Además los niños necesitan que les digan si lo que están haciendo está bien y poder tener apoyo cuando lo requieran. Muchos menores pueden llegar a frustrarse cuando perciben que la información es trivial o irrelevante.

Es importante estimular la curiosidad de los niños, es decir, ese incesante ¿Por qué?, que para un adulto puede resultar una distracción, para ellos supone la base necesaria con el fin de establecer conexiones y desarrollar la concentración.

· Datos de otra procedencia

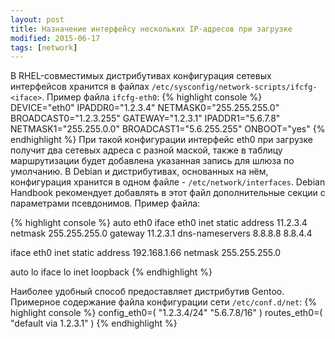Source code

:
 ```yaml
---
layout: post
title: Назначение интерфейсу нескольких IP-адресов при загрузке
modified: 2015-06-17
tags: [network]
---
```

В RHEL-совместимых дистрибутивах конфигурация сетевых интерфейсов хранится в файлах `/etc/sysconfig/network-scripts/ifcfg-<iface>`. Пример файла `ifcfg-eth0`:
{% highlight console %}
DEVICE="eth0"
IPADDR0="1.2.3.4"
NETMASK0="255.255.255.0"
BROADCAST0="1.2.3.255"
GATEWAY="1.2.3.1"
IPADDR1="5.6.7.8"
NETMASK1="255.255.0.0"
BROADCAST1="5.6.255.255"
ONBOOT="yes"
{% endhighlight %}
При такой конфигурации интерфейс eth0 при загрузке получит два сетевых адреса с разной маской, также в таблицу маршрутизации будет добавлена указанная запись для шлюза по умолчанию.
В Debian и дистрибутивах, основанных на нём, конфигурация хранится в одном файле - `/etc/network/interfaces`. Debian Handbook рекомендует добавлять в этот файл дополнительные секции с параметрами псевдонимов. Пример файла:

{% highlight console %}
auto eth0
iface eth0 inet static
address 11.2.3.4
netmask 255.255.255.0
gateway 11.2.3.1
dns-nameservers 8.8.8.8 8.8.4.4

iface eth0 inet static
address 192.168.1.66
netmask 255.255.255.0

auto lo
iface lo inet loopback
{% endhighlight %}

Наиболее удобный способ предоставляет дистрибутив Gentoo. Примерное содержание файла конфигурации сети `/etc/conf.d/net`:
{% highlight console %}
config_eth0=(
    "1.2.3.4/24"
    "5.6.7.8/16"
)
routes_eth0=( "default via 1.2.3.1" )
{% endhighlight %}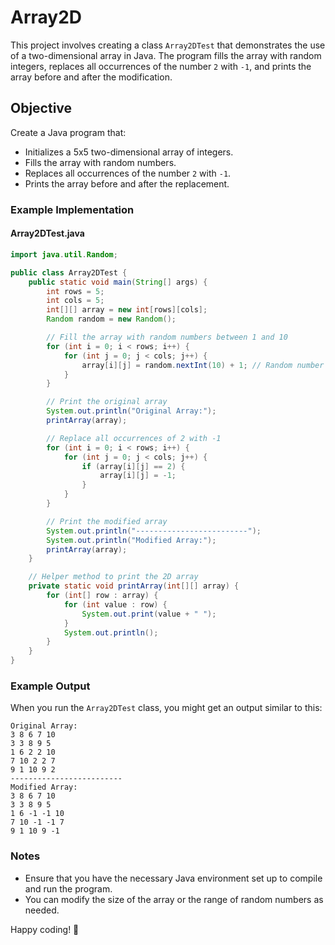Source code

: # Array2D

This project involves creating a class `Array2DTest` that demonstrates the use of a two-dimensional array in Java. The program fills the array with random integers, replaces all occurrences of the number `2` with `-1`, and prints the array before and after the modification.

## Objective

Create a Java program that:

- Initializes a 5x5 two-dimensional array of integers.
- Fills the array with random numbers.
- Replaces all occurrences of the number `2` with `-1`.
- Prints the array before and after the replacement.

### Example Implementation

#### Array2DTest.java

```java
import java.util.Random;

public class Array2DTest {
    public static void main(String[] args) {
        int rows = 5;
        int cols = 5;
        int[][] array = new int[rows][cols];
        Random random = new Random();

        // Fill the array with random numbers between 1 and 10
        for (int i = 0; i < rows; i++) {
            for (int j = 0; j < cols; j++) {
                array[i][j] = random.nextInt(10) + 1; // Random number between 1 and 10
            }
        }

        // Print the original array
        System.out.println("Original Array:");
        printArray(array);

        // Replace all occurrences of 2 with -1
        for (int i = 0; i < rows; i++) {
            for (int j = 0; j < cols; j++) {
                if (array[i][j] == 2) {
                    array[i][j] = -1;
                }
            }
        }

        // Print the modified array
        System.out.println("-------------------------");
        System.out.println("Modified Array:");
        printArray(array);
    }

    // Helper method to print the 2D array
    private static void printArray(int[][] array) {
        for (int[] row : array) {
            for (int value : row) {
                System.out.print(value + " ");
            }
            System.out.println();
        }
    }
}
```

### Example Output

When you run the `Array2DTest` class, you might get an output similar to this:

```
Original Array:
3 8 6 7 10 
3 3 8 9 5 
1 6 2 2 10 
7 10 2 2 7 
9 1 10 9 2 
-------------------------
Modified Array:
3 8 6 7 10 
3 3 8 9 5 
1 6 -1 -1 10 
7 10 -1 -1 7 
9 1 10 9 -1 
```

### Notes

- Ensure that you have the necessary Java environment set up to compile and run the program.
- You can modify the size of the array or the range of random numbers as needed.

Happy coding! 🎉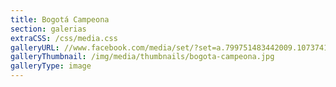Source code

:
 ```yaml
---
title: Bogotá Campeona
section: galerias
extraCSS: /css/media.css
galleryURL: //www.facebook.com/media/set/?set=a.799751483442009.1073741881.356963597720802&type=3
galleryThumbnail: /img/media/thumbnails/bogota-campeona.jpg
galleryType: image
---
```

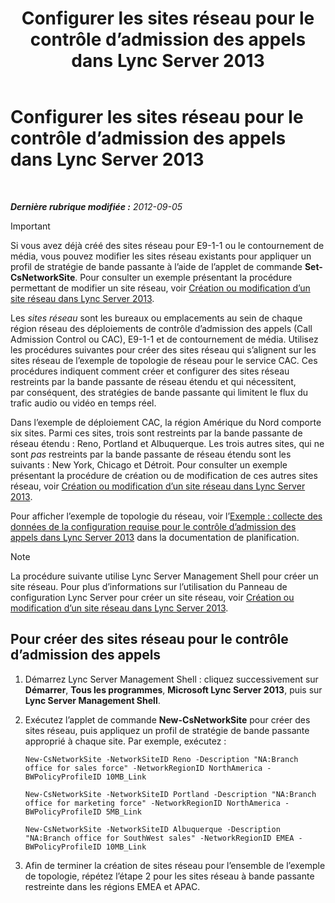 ﻿---
title: Configurer les sites réseau pour le contrôle d’admission des appels dans Lync Server 2013
TOCTitle: Configurer les sites réseau pour le contrôle d’admission des appels dans Lync Server 2013
ms:assetid: afcea38f-5789-45ec-97af-c6e38364950c
ms:mtpsurl: https://technet.microsoft.com/fr-fr/library/Gg412840(v=OCS.15)
ms:contentKeyID: 49298526
ms.date: 05/20/2016
mtps_version: v=OCS.15
ms.translationtype: HT
---

# Configurer les sites réseau pour le contrôle d’admission des appels dans Lync Server 2013

 

_**Dernière rubrique modifiée :** 2012-09-05_

> [!IMPORTANT]  
> Si vous avez déjà créé des sites réseau pour E9-1-1 ou le contournement de média, vous pouvez modifier les sites réseau existants pour appliquer un profil de stratégie de bande passante à l’aide de l’applet de commande <strong>Set-CsNetworkSite</strong>. Pour consulter un exemple présentant la procédure permettant de modifier un site réseau, voir <a href="lync-server-2013-create-or-modify-a-network-site.md">Création ou modification d’un site réseau dans Lync Server 2013</a>.

Les *sites réseau* sont les bureaux ou emplacements au sein de chaque région réseau des déploiements de contrôle d’admission des appels (Call Admission Control ou CAC), E9-1-1 et de contournement de média. Utilisez les procédures suivantes pour créer des sites réseau qui s’alignent sur les sites réseau de l’exemple de topologie de réseau pour le service CAC. Ces procédures indiquent comment créer et configurer des sites réseau restreints par la bande passante de réseau étendu et qui nécessitent, par conséquent, des stratégies de bande passante qui limitent le flux du trafic audio ou vidéo en temps réel.

Dans l’exemple de déploiement CAC, la région Amérique du Nord comporte six sites. Parmi ces sites, trois sont restreints par la bande passante de réseau étendu : Reno, Portland et Albuquerque. Les trois autres sites, qui ne sont *pas* restreints par la bande passante de réseau étendu sont les suivants : New York, Chicago et Détroit. Pour consulter un exemple présentant la procédure de création ou de modification de ces autres sites réseau, voir [Création ou modification d’un site réseau dans Lync Server 2013](lync-server-2013-create-or-modify-a-network-site.md).

Pour afficher l’exemple de topologie du réseau, voir l’[Exemple : collecte des données de la configuration requise pour le contrôle d’admission des appels dans Lync Server 2013](lync-server-2013-example-of-gathering-your-requirements-for-call-admission-control.md) dans la documentation de planification.

> [!NOTE]  
> La procédure suivante utilise Lync Server Management Shell pour créer un site réseau. Pour plus d’informations sur l’utilisation du Panneau de configuration Lync Server pour créer un site réseau, voir <a href="lync-server-2013-create-or-modify-a-network-site.md">Création ou modification d’un site réseau dans Lync Server 2013</a>.

## Pour créer des sites réseau pour le contrôle d’admission des appels

1.  Démarrez Lync Server Management Shell : cliquez successivement sur **Démarrer**, **Tous les programmes**, **Microsoft Lync Server 2013**, puis sur **Lync Server Management Shell**.

2.  Exécutez l’applet de commande **New-CsNetworkSite** pour créer des sites réseau, puis appliquez un profil de stratégie de bande passante approprié à chaque site. Par exemple, exécutez :
    
    ```
    New-CsNetworkSite -NetworkSiteID Reno -Description "NA:Branch office for sales force" -NetworkRegionID NorthAmerica -BWPolicyProfileID 10MB_Link
    ```
    ```
    New-CsNetworkSite -NetworkSiteID Portland -Description "NA:Branch office for marketing force" -NetworkRegionID NorthAmerica -BWPolicyProfileID 5MB_Link
    ```
    ```
    New-CsNetworkSite -NetworkSiteID Albuquerque -Description "NA:Branch office for SouthWest sales" -NetworkRegionID EMEA -BWPolicyProfileID 10MB_Link
    ```

3.  Afin de terminer la création de sites réseau pour l’ensemble de l’exemple de topologie, répétez l’étape 2 pour les sites réseau à bande passante restreinte dans les régions EMEA et APAC.

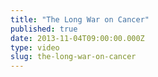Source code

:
 ```yaml
---
title: "The Long War on Cancer"
published: true
date: 2013-11-04T09:00:00.000Z
type: video
slug: the-long-war-on-cancer
---
```


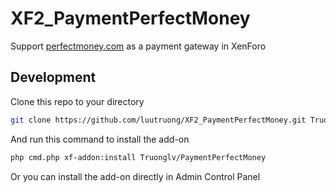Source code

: # XF2_PaymentPerfectMoney
Support [perfectmoney.com](https://perfectmoney.com) as a payment gateway in XenForo

## Development

Clone this repo to your directory

```bash
git clone https://github.com/luutruong/XF2_PaymentPerfectMoney.git Truonglv/PaymentPerfectMoney
```

And run this command to install the add-on

```bash
php cmd.php xf-addon:install Truonglv/PaymentPerfectMoney
```

Or you can install the add-on directly in Admin Control Panel
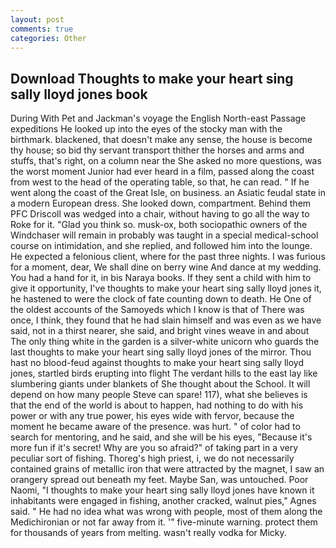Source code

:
 ```yaml
---
layout: post
comments: true
categories: Other
---
```


## Download Thoughts to make your heart sing sally lloyd jones book

During With Pet and Jackman's voyage the English North-east Passage expeditions He looked up into the eyes of the stocky man with the birthmark. blackened, that doesn't make any sense, the house is become thy house; so bid thy servant transport thither the horses and arms and stuffs, that's right, on a column near the She asked no more questions, was the worst moment Junior had ever heard in a film, passed along the coast from west to the head of the operating table, so that, he can read. " If he went along the coast of the Great Isle, on business. an Asiatic feudal state in a modern European dress. She looked down, compartment. Behind them PFC Driscoll was wedged into a chair, without having to go all the way to Roke for it. "Glad you think so. musk-ox, both sociopathic owners of the Windchaser will remain in probably was taught in a special medical-school course on intimidation, and she replied, and followed him into the lounge. He expected a felonious client, where for the past three nights. I was furious for a moment, dear, We shall dine on berry wine And dance at my wedding. You had a hand for it, in bis Naraya books. If they sent a child with him to give it opportunity, I've thoughts to make your heart sing sally lloyd jones it, he hastened to were the clock of fate counting down to death. He One of the oldest accounts of the Samoyeds which I know is that of There was once, I think, they found that he had slain himself and was even as we have said, not in a thirst nearer, she said, and bright vines weave in and about The only thing white in the garden is a silver-white unicorn who guards the last thoughts to make your heart sing sally lloyd jones of the mirror. Thou hast no blood-feud against thoughts to make your heart sing sally lloyd jones, startled birds erupting into flight The verdant hills to the east lay like slumbering giants under blankets of She thought about the School. It will depend on how many people Steve can spare! 117), what she believes is that the end of the world is about to happen, had nothing to do with his power or with any true power, his eyes wide with fervor, because the moment he became aware of the presence. was hurt. " of color had to search for mentoring, and he said, and she will be his eyes, "Because it's more fun if it's secret! Why are you so afraid?" of taking part in a very peculiar sort of fishing. Thoreg's high priest, i, we do not necessarily contained grains of metallic iron that were attracted by the magnet, I saw an orangery spread out beneath my feet. Maybe San, was untouched. Poor Naomi, "I thoughts to make your heart sing sally lloyd jones have known it inhabitants were engaged in fishing, another cracked, walnut pies," Agnes said. " He had no idea what was wrong with people, most of them along the Medichironian or not far away from it. '" five-minute warning. protect them for thousands of years from melting. wasn't really vodka for Micky.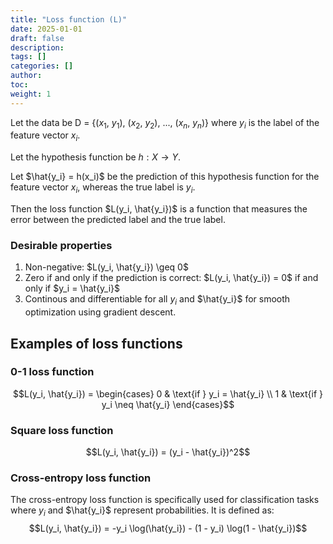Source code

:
 ```yaml
---
title: "Loss function (L)"
date: 2025-01-01
draft: false
description:
tags: []
categories: []
author:
toc:
weight: 1
---
```


Let the data be D = {($x_1$, $y_1$), ($x_2$, $y_2$), ..., ($x_n$, $y_n$)}
where $y_i$ is the label of the feature vector $x_i$.

Let the hypothesis function be $h: X \to Y$.

Let $\hat{y_i} = h(x_i)$ be the prediction of this hypothesis function for the feature vector $x_i$, whereas the true label is $y_i$.

Then the loss function $L(y_i, \hat{y_i})$ is a function that measures the error between the predicted label and the true label.

### Desirable properties
1. Non-negative: $L(y_i, \hat{y_i}) \geq 0$
2. Zero if and only if the prediction is correct: $L(y_i, \hat{y_i}) = 0$ if and only if $y_i = \hat{y_i}$
3. Continous and differentiable for all $y_i$ and $\hat{y_i}$ for smooth optimization using gradient descent.

## Examples of loss functions

### 0-1 loss function
$$L(y_i, \hat{y_i}) = \begin{cases} 
0 & \text{if } y_i = \hat{y_i} \\
1 & \text{if } y_i \neq \hat{y_i}
\end{cases}$$

### Square loss function
$$L(y_i, \hat{y_i}) = (y_i - \hat{y_i})^2$$

### Cross-entropy loss function
The cross-entropy loss function is specifically used for classification tasks where $y_i$ and $\hat{y_i}$ represent probabilities. It is defined as:
$$L(y_i, \hat{y_i}) = -y_i \log(\hat{y_i}) - (1 - y_i) \log(1 - \hat{y_i})$$


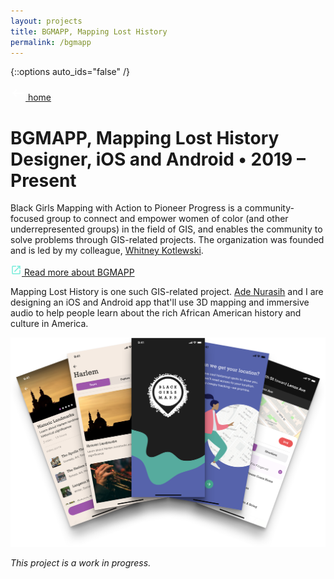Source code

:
```yaml
---
layout: projects
title: BGMAPP, Mapping Lost History
permalink: /bgmapp
---
```


{::options auto_ids="false" /}

<div class="container__back">
    <a href="/">
        <svg xmlns="http://www.w3.org/2000/svg" width="24" height="24" viewBox="0 0 24 24" fill="#FFF"><path d="M0 0h24v24H0z" fill="none"/><path d="M21 11H6.83l3.58-3.59L9 6l-6 6 6 6 1.41-1.41L6.83 13H21z"/></svg> home
    </a>
</div>

<h1 class="bgmapp">
    BGMAPP, Mapping Lost History
    <span class="header-description">Designer, iOS and Android  •  2019 – Present</span>
</h1>

<section>
    <p>Black Girls Mapping with Action to Pioneer Progress is a community-focused group to connect and empower women of color (and other underrepresented groups) in the field of GIS, and enables the community to solve problems through GIS-related projects. The organization was founded and is led by my colleague, <a target="_blank" href="https://www.linkedin.com/in/whitney-kotlewski-coleman-3074b876/">Whitney Kotlewski</a>.</p>
    <a class="chip read-more" target="_blank" href="https://bgmapp.org/">
        <svg width="18" height="18" viewBox="0 0 18 18" fill="none" xmlns="http://www.w3.org/2000/svg"><path d="M14.25 14.25H3.75V3.75H9V2.25H3.75C2.9175 2.25 2.25 2.925 2.25 3.75V14.25C2.25 15.075 2.9175 15.75 3.75 15.75H14.25C15.075 15.75 15.75 15.075 15.75 14.25V9H14.25V14.25ZM10.5 2.25V3.75H13.1925L5.82 11.1225L6.8775 12.18L14.25 4.8075V7.5H15.75V2.25H10.5Z" fill="#77ECDA"/></svg> Read more about BGMAPP
    </a>
</section>

<section>
    <p>Mapping Lost History is one such GIS-related project. <a target="_blank" href="https://adenurasih.com/">Ade Nurasih</a> and I are designing an iOS and Android app that'll use 3D mapping and immersive audio to help people learn about the rich African American history and culture in America.</p>
    <div class="container__image">
        <a target="_blank" href="https://photos.app.goo.gl/zYwf2KmVVG47gMNF9"><img src="/images/bgmapp.png" alt="Mapping Lost History, Preliminary Screens"></a>
        <p class="caption"><em>This project is a work in progress.</em></p>
    </div>
</section>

A menudo la creatividad tiene que abrirse camino entre los residuos y desperdicios de conocimiento acumulados por nuestra educación a los que nunca nos hizo falta recurrir. Las personas creativas cuando están inspiradas suelen usar múltiples inteligencias.

Paul Torrance fue uno de los primeros impulsores de la creatividad e inventó el test de pensamiento creativo. Las cuatro áreas a las que se refiere el test (fluidez, flexibilidad, originalidad y elaboración) se pueden aplicar al aula con ciertas actividades ayudando al desarrollo de la creatividad de los niños.

Pero para poder inspirar a los demás, primero tendrás que inspirarte a ti mismo. Para ello existen algunas herramientas y técnicas, como por ejemplo, si sientes que tu creatividad se entumece tómate un tiempo libre, dedícalo a otra actividad, recurre a otras personas como apoyo, etc.

La sobrevaloración o desvalorización también puede ser causa de desmotivación que genere falta de creatividad.

Un niño sobrevalorado se enfrenta al miedo y al fallo. Lo mismo ocurre con un niño desvalorizado, debido a que los padres piensan que no sabe hacer nada. Por ello puede darse que no tenga confianza en sí mismo e incluso en algunos casos puede dar lugar a humillaciones.